3 bacterial strain HSP60 (heat shock protein-60) gene amplification
Primer: HSP60-F (5 '-ACAACACGCAACGTACTAGC-3' SEQ ID NO. 5), HSP60-R (5 '-CAACTTTCACGATGCCAC-3' SEQ ID NO. 6),
reaction system: 2 XTaqPCR Master Mix 25. Mu.L, upstream and downstream primers 2. Mu.L each, DNA template 1. Mu.L, ddH 2 O20 mu L; reaction procedure: 5min at 95 ℃; 30s at 94 ℃, 30s at 56 ℃, 90s at 72 ℃ and 35 cycles; 7min at 72 ℃. The amplification products were determined by sequencing.
3.1H0711 strain HSP60 amplified fragment sequencing result:
CGCAAGCAATCGTAAATGAAGGTCTAAAAGCAGTTGCAGCGGGTATGAACCCAATGGAT
CTTAAGCGCGGTATCGACAAAGCTGTTGCAGCGGCAGTAGAGCAACTAAAAGAGCTTTC
TGTTGAGTGTAACGACACCAAAGCAATCGCACAGGTTGGTACTATCTCTGCGAACTCTG
ACGCAAGCGTAGGTAACATCATTGCTGAAGCAATGGAACGCGTTGGCCGCGACGGTGTT
ATCACTGTTGAAGAAGGTCAGGCTCTACAAGACGAGCTAGACGTAGTAGAAGGTATGCA
GTTCGACCGCGGTTACCTATCTCCTTACTTCATCAACAACCAAGAAGCGGGCAGCGTTG
AGCTAGAAAACCCATTCATCCTTCTAGTTGATAAGAAGATCTCAAACATTCGTGAGCTTC
TACCAACTCTAGAAGCAGTAGCAAAAGCATCTCGTCCACTGCTAATCATCGCAGAAGAC
GTAGAAGGCGAAGCACTAGCGACATTGGTTGTGAACAACATGCGTGTCTGGGAAAA(SEQ ID NO.7)

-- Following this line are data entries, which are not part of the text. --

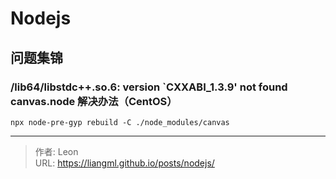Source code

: # Nodejs

## 问题集锦
### /lib64/libstdc++.so.6: version `CXXABI_1.3.9' not found canvas.node 解决办法（CentOS）
```shell
npx node-pre-gyp rebuild -C ./node_modules/canvas
```

---

> 作者: Leon  
> URL: https://liangml.github.io/posts/nodejs/  


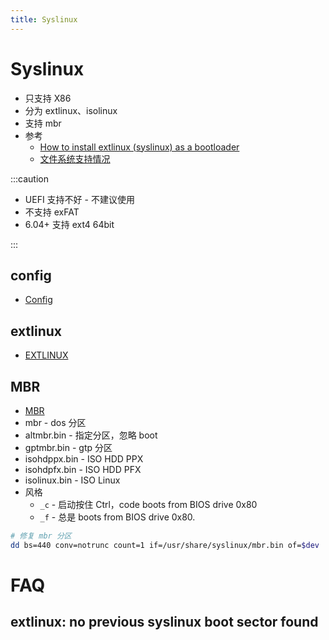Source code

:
 ```yaml
---
title: Syslinux
---
```


# Syslinux

- 只支持 X86
- 分为 extlinux、isolinux
- 支持 mbr
- 参考
  - [How to install extlinux (syslinux) as a bootloader](https://shallowsky.com/linux/extlinux.html)
  - [文件系统支持情况](https://wiki.syslinux.org/wiki/index.php?title=Filesystem)

:::caution

- UEFI 支持不好 - 不建议使用
- 不支持 exFAT
- 6.04+ 支持 ext4 64bit

:::

## config

- [Config](https://wiki.syslinux.org/wiki/index.php?title=Config)

## extlinux

- [EXTLINUX](https://wiki.syslinux.org/wiki/index.php?title=EXTLINUX)

## MBR

- [MBR](https://wiki.syslinux.org/wiki/index.php?title=Mbr)
- mbr - dos 分区
- altmbr.bin - 指定分区，忽略 boot
- gptmbr.bin - gtp 分区
- isohdppx.bin - ISO HDD PPX
- isohdpfx.bin - ISO HDD PFX
- isolinux.bin - ISO Linux
- 风格
  - `_c` - 启动按住 Ctrl，code boots from BIOS drive 0x80
  - `_f` - 总是 boots from BIOS drive 0x80.

```bash
# 修复 mbr 分区
dd bs=440 conv=notrunc count=1 if=/usr/share/syslinux/mbr.bin of=$dev
```

# FAQ

## extlinux: no previous syslinux boot sector found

3.2TL0816 strain HSP60 amplified fragment sequencing results:
AACTTTTCCACGAGCCACGCATGTTGTTCACAACAAGTGTTGCTAGTGCTTCACCTTCTA
CGTCTTCAGCGATGATAAGTAGTGGGCGAGATGCTTTTGCTACTGCTTCTAGTGCTGGAA
GAAGTTCACGGATGTTCGATACTTTCTTATCGATCAGAAGGATGAATGGGTTTTCTAGAT
CAACAGAACCTGCTTCTTGGTTGTTGATGAAGTAAGGAGATAGGTAACCGCGGTCGAAC
TGCATACCTTCAACTACATCTAGCTCATCTTGTAGTGCTTGACCTTCTTCAACAGTGATAA
CACCGTCGCGACCAACTTTTTCCATTGCTTCAGCAATGATGTTACCTACGCTTGAGTCAG
AGTTCGCAGAGATAGTACCAACCTGTGCGATTGCTTTGGTGTCGTTACACTCAACAGATA
GCTCTTTTAGTTGCTCAACTGCTGCGATAACTGCTTTGTCGATACCGCGCTTAAGGTCCA
TTGGGTTCATACCCGCTGCAACTGCTTTTAGACCTTCATTTACGATTGCTTGCGCTAG(SEQ ID NO.8)。

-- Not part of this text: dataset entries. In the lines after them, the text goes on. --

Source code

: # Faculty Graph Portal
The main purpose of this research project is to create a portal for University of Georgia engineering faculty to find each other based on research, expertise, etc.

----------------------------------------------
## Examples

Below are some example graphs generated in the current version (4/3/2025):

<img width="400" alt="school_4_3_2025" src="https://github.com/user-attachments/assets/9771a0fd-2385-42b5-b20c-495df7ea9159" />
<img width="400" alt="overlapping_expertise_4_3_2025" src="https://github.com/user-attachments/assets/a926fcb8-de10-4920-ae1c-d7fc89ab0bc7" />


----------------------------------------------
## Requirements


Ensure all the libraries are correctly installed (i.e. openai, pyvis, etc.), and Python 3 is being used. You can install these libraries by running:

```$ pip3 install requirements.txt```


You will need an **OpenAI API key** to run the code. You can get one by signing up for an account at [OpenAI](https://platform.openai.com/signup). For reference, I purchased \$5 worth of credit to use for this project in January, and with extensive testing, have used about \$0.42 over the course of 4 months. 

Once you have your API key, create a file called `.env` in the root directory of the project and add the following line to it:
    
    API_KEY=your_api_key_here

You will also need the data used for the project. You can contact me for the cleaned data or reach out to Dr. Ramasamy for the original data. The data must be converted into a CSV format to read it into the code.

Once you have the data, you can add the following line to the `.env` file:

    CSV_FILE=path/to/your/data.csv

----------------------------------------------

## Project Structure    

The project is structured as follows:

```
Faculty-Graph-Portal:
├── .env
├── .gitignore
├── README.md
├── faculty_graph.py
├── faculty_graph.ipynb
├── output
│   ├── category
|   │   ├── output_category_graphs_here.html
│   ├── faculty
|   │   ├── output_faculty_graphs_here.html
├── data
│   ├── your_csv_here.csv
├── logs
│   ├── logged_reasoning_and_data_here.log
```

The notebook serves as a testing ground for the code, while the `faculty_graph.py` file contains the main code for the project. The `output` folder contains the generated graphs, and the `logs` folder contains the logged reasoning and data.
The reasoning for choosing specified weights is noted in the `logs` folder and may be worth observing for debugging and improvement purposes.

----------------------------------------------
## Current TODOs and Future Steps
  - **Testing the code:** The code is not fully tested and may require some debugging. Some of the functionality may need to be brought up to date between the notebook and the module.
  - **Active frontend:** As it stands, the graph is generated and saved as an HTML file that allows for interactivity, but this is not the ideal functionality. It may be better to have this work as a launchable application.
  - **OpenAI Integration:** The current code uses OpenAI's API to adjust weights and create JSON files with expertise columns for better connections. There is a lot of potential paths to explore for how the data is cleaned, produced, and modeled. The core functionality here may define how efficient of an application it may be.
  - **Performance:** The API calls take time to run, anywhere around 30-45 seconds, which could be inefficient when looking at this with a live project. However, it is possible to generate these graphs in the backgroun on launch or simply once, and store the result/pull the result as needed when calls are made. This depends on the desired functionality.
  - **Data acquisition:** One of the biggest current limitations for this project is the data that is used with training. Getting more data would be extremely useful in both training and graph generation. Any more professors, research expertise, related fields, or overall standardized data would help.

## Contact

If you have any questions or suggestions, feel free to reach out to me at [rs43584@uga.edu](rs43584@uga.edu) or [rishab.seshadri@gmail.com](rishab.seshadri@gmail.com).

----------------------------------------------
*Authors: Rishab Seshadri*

4 Biochemical identification of strains
TABLE 4 Biochemical identification of 1H0711 and TL0816 strains
After two previous rounds of screening, two strains of Vibrio (accession No. H0711, TL 0816) isolated from diseased green turtle were separately inoculated into LB liquid (2% NaCl) medium for 20H in 30 ℃ constant temperature shaking incubator at 200rpm, centrifuged at 10000rpm,2min, washed with sterilized normal saline 3 times, and collected.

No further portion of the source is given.